▶ _WORK INSTRUCTION_
In the records that follow, show each line where the word "phyml" is present.

#### DATA EXCERPTS ####

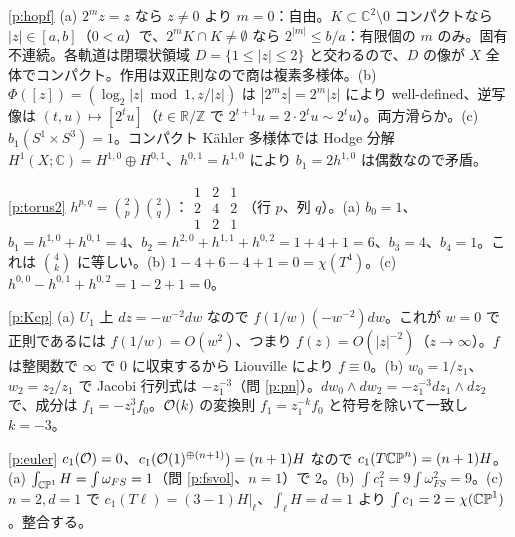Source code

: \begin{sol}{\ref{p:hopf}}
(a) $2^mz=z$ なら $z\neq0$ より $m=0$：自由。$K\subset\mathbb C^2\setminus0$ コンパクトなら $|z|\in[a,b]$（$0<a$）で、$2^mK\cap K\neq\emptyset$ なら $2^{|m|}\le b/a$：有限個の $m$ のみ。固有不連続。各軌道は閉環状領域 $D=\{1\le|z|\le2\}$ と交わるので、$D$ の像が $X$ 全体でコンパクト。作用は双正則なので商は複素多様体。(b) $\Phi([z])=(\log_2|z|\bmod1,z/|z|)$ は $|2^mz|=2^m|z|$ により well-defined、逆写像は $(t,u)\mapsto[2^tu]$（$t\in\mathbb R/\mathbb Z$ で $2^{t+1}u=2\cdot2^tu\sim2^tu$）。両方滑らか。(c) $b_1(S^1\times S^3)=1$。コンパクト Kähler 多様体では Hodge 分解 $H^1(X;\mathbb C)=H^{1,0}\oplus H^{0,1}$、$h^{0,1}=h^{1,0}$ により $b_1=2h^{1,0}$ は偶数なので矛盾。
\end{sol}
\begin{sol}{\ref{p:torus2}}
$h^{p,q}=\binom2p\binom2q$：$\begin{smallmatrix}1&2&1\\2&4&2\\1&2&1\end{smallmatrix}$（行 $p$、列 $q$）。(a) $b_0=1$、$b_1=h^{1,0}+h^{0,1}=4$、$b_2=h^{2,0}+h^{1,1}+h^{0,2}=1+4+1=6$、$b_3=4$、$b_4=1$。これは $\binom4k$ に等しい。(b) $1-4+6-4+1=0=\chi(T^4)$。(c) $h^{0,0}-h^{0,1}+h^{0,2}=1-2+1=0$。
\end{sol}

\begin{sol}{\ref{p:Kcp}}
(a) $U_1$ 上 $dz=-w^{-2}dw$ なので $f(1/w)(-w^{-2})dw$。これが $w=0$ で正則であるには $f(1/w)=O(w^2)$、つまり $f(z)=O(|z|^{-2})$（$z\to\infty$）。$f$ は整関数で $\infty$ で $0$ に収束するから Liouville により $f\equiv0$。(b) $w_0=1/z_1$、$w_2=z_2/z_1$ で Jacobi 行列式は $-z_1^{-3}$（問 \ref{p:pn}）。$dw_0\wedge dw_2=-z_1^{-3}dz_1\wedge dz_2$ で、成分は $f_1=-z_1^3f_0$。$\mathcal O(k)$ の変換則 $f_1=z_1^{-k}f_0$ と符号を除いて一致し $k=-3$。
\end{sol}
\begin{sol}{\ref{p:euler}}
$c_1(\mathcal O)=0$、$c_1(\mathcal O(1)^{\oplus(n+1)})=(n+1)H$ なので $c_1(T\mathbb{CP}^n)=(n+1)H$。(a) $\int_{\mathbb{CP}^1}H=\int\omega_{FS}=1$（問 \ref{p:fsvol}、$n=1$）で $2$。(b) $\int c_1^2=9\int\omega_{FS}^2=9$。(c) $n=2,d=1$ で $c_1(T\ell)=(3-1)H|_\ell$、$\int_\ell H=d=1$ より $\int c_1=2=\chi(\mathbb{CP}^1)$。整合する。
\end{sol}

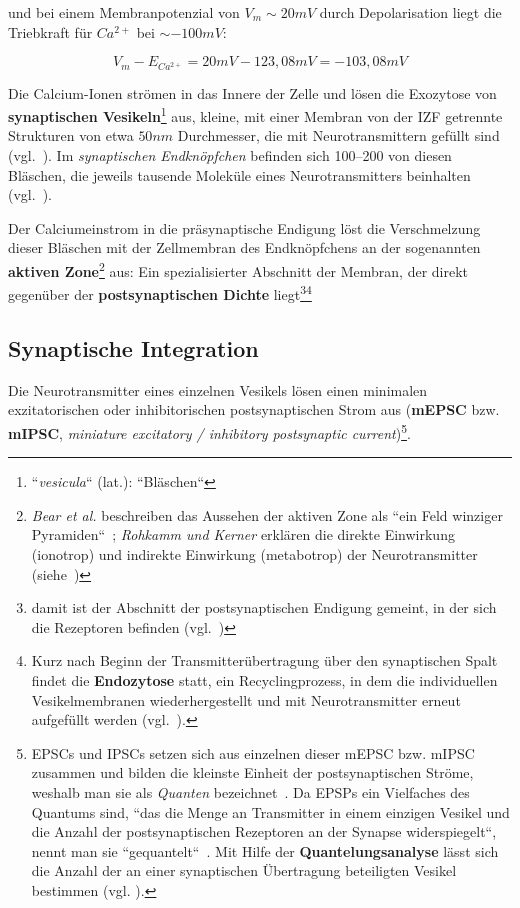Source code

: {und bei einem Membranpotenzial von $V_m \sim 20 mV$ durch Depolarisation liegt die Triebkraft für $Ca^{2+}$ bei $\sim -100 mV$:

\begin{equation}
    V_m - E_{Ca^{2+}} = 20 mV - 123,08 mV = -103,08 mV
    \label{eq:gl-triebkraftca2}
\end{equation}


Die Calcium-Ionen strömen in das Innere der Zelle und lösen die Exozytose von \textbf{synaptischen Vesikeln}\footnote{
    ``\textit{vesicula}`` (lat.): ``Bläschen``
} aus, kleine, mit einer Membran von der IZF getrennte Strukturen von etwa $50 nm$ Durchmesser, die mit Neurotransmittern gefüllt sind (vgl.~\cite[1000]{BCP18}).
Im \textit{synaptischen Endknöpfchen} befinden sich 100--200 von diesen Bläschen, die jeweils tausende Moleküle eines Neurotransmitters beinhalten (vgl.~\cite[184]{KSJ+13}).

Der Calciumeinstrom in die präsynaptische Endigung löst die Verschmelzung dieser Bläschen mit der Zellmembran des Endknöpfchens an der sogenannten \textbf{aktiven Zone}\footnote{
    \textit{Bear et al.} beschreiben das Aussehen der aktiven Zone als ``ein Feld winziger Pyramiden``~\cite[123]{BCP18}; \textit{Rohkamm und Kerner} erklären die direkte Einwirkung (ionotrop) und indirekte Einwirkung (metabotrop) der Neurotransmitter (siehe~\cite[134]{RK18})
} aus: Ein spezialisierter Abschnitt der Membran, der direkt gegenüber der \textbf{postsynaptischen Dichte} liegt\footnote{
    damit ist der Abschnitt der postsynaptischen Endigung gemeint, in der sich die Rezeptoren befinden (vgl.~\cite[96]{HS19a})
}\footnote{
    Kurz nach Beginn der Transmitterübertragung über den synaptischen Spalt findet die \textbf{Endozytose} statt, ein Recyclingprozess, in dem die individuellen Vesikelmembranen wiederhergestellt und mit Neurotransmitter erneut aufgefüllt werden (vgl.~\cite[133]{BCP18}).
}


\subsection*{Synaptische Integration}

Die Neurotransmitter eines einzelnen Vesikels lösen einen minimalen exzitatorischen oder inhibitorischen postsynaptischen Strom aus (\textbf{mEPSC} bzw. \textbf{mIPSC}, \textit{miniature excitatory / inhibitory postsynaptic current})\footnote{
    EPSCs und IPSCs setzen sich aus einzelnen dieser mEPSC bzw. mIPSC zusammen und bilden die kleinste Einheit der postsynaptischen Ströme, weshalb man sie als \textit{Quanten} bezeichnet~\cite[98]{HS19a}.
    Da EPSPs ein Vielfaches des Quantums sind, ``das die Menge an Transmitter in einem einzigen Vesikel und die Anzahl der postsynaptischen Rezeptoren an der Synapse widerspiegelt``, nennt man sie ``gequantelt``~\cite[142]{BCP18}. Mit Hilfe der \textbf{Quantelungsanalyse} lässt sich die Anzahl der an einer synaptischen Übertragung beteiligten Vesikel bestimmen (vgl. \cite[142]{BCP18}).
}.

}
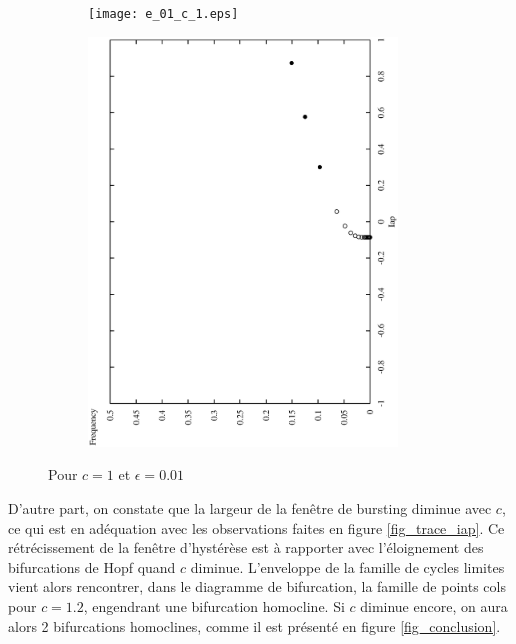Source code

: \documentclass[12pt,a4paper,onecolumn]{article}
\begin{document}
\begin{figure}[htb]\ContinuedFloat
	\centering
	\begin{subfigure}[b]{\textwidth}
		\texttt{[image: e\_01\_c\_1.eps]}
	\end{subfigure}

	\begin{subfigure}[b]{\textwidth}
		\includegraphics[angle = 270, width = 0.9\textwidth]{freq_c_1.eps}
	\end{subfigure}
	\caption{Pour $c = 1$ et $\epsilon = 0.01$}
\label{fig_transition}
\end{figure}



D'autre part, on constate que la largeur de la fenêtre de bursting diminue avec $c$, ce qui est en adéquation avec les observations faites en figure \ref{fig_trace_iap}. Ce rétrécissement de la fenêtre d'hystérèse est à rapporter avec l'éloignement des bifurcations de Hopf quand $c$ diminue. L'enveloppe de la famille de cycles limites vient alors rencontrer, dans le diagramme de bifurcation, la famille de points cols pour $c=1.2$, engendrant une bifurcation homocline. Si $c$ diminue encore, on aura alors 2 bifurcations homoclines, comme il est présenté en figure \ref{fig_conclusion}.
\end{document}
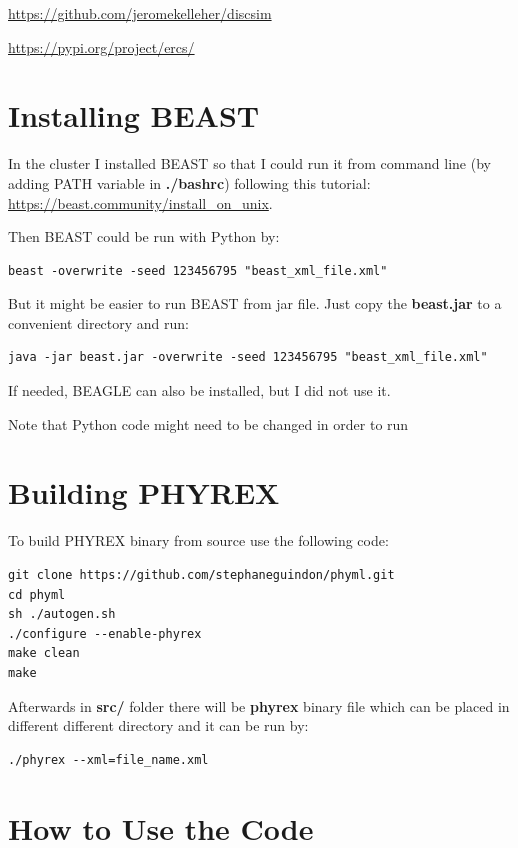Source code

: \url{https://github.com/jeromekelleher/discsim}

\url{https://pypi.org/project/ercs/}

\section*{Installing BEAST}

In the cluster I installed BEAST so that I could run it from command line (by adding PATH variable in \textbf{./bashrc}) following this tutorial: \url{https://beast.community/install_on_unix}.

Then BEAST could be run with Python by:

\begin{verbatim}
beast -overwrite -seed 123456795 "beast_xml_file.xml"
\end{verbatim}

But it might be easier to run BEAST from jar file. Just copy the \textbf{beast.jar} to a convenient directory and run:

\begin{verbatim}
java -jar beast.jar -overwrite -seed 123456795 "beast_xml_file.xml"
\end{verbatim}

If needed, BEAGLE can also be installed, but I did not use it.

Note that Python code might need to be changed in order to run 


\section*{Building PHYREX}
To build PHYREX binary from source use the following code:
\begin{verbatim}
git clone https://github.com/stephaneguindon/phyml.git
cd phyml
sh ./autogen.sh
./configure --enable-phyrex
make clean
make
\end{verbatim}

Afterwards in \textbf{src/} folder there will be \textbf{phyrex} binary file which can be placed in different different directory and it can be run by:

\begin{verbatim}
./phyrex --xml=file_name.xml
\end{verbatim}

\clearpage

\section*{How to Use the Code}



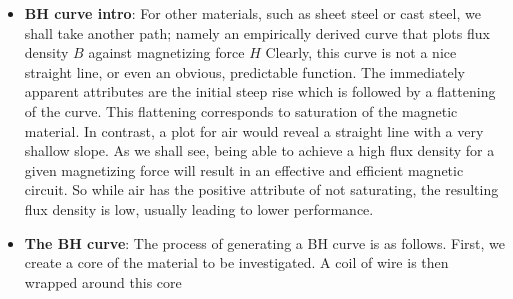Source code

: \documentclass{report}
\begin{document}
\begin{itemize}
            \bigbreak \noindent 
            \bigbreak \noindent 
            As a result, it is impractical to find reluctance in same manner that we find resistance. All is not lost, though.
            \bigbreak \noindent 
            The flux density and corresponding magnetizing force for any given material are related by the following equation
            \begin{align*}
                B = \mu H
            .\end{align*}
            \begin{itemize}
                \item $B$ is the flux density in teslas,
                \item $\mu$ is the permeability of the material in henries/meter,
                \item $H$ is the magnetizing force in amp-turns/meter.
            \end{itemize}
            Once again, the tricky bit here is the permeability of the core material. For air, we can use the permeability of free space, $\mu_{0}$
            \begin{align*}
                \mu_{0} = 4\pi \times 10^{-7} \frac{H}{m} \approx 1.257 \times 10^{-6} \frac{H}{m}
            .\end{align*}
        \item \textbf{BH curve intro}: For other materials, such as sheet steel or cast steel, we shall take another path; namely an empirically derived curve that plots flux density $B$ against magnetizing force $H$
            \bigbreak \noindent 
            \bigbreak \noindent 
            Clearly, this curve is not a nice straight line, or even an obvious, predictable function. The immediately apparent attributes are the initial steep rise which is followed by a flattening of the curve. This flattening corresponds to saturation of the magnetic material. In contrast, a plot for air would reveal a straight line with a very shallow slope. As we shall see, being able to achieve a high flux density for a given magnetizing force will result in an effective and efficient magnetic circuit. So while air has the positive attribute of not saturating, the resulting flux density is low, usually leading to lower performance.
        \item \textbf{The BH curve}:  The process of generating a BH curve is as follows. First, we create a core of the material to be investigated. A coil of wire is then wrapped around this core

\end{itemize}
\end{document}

####

▶ _WRITTEN ANSWER_
git clone https://github.com/stephaneguindon/phyml.git
cd phyml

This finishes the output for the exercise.